Again, this does not suggest that CPE, which is a formal system for rating the anticipated HIV control of a given antiretroviral agent in the CNS compartment, is not important, but it does suggest that the effort to identify better regimens may require more than just calculating the CPE value. According to Sean B. Rourke, who presented the data on behalf of OHTN, “we need to expand the number of factors we consider to include variables such as timing issues, duration of HIV infection, and duration of antiretroviral therapy.” The fact that higher CPE scores did not lead to a reduction in cognitive decline emphasizes the importance of altering therapy based on evidence of benefit rather than on hypotheses that might be too simplistic to account for the broad array of variables that influence clinical outcomes (Table 2).
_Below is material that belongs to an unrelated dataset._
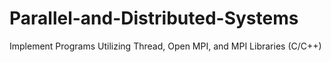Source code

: # Parallel-and-Distributed-Systems
Implement Programs Utilizing Thread, Open MPI, and MPI Libraries (C/C++)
There is now extensive and compelling evidence that age-related diseases occur earlier in individuals who are HIV positive. Stress across multiple systems mediated by chronic inflammation due to the HIV infection is strongly suspected of being an important factor, but it is likely that there are multiple contributing influences, including lifestyle choices and antiretroviral therapies. Many of the questions regarding age-related diseases will be answered by data accumulating in countries such as Canada with an increasing proportion of HIV infected patients reaching middle age and beyond. As events occur, there will be a major opportunity to conduct outcome-oriented studies that will yield evidence-based standards of optimal care.